CASE: Pfizer Canada Inc. et al. v. Novopharm Limited et al. (T-1868-09)
DRUG: LYRICA (pregabalin)
NATURE OF CASE: PM(NOC) Regulations, s. 6 – Confidentiality Motion
DATE OF DECISION: April 14, 2010
On April 14, 2010, Prothonotary Milczynski of the Federal Court dismissed a motion by Novopharm Limited (“Novopharm”) for an Order designating its notice of allegation (“NOA”) as “confidential information” under the terms of a Protective Order. This is the first time this issue has been adjudicated in Canada. Ogilvy Renault LLP represented Northwestern University in its opposition to the motion.
By letter dated October 1, 2009, Novopharm served a NOA on Pfizer Canada Inc. (“Pfizer”). Novopharm unilaterally marked the NOA as confidential and indicated that the NOA was being delivered on a confidential basis.
Pfizer commenced an application for any order prohibiting the Minister of Health from approving the Novopharm product until after the expiry of the relevant patents. Novopharm then moved under Rule 151 of the Federal Courts Rules for an order designating the NOA as confidential on the basis that:
- it had made a substantial investment in the production of the NOA
- it has treated and maintained the NOA as confidential
- there is no public benefit to disclosing the NOA
- if Novopharm is successful in the proceeding and the NOA is made public to its competitors, those competitors could use the NOA to “springboard” onto the pregabalin market at considerably less expense than that incurred by Novopharm
Novopharm conceded that the NOA did not contain trade secrets, commercially sensitive information or other confidential information. Novopharm’s argument was that the entire NOA represented a valuable work product thereby meriting protection from copying by other generic manufacturers.

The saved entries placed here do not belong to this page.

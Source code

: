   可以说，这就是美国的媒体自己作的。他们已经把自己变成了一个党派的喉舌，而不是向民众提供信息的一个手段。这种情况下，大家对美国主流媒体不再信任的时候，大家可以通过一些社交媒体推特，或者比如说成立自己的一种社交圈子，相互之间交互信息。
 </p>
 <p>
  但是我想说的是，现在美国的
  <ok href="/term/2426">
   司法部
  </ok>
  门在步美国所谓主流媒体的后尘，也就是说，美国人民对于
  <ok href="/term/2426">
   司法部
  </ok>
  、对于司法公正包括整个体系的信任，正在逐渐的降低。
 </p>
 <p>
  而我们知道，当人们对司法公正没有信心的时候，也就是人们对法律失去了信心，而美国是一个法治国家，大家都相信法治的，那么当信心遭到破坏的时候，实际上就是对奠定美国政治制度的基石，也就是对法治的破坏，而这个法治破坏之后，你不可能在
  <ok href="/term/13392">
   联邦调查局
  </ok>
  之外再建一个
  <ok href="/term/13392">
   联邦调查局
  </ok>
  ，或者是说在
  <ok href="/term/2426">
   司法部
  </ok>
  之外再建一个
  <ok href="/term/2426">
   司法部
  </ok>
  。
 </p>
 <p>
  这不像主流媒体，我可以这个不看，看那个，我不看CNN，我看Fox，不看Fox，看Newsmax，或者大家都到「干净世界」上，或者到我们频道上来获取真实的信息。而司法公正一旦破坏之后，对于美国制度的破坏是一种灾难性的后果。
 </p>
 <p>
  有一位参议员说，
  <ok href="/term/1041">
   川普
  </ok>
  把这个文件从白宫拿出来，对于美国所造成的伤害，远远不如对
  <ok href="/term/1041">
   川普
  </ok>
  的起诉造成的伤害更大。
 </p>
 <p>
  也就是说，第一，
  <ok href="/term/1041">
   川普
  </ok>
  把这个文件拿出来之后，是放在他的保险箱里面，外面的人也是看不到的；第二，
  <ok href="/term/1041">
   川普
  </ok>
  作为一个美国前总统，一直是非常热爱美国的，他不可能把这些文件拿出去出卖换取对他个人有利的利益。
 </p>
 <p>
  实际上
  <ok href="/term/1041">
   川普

The Court dismissed Novopharm’s motion. Though the NOA required substantial time, effort, resources and money to prepare, this is not a basis to designate the NOA as confidential. The information must be of a confidential nature rather than information a litigant would prefer to keep confidential. Referring to the test enunciated by the Supreme Court regarding the designation of confidential information, the Court found that Novopharm’s market position is not an important commercial interest as required by the test. Instead, it is a narrow and personal interest to Novopharm. The Court stated that there is no public interest in ensuring Novopharm the time and/or exclusivity of its market entry over any other generic drug maker. Lastly, the Court remarked that designation of the NOA could render the entire proceeding secret thereby gravely diminishing the importance and value of open and accessible court proceedings. Novopharm has appealed the decision.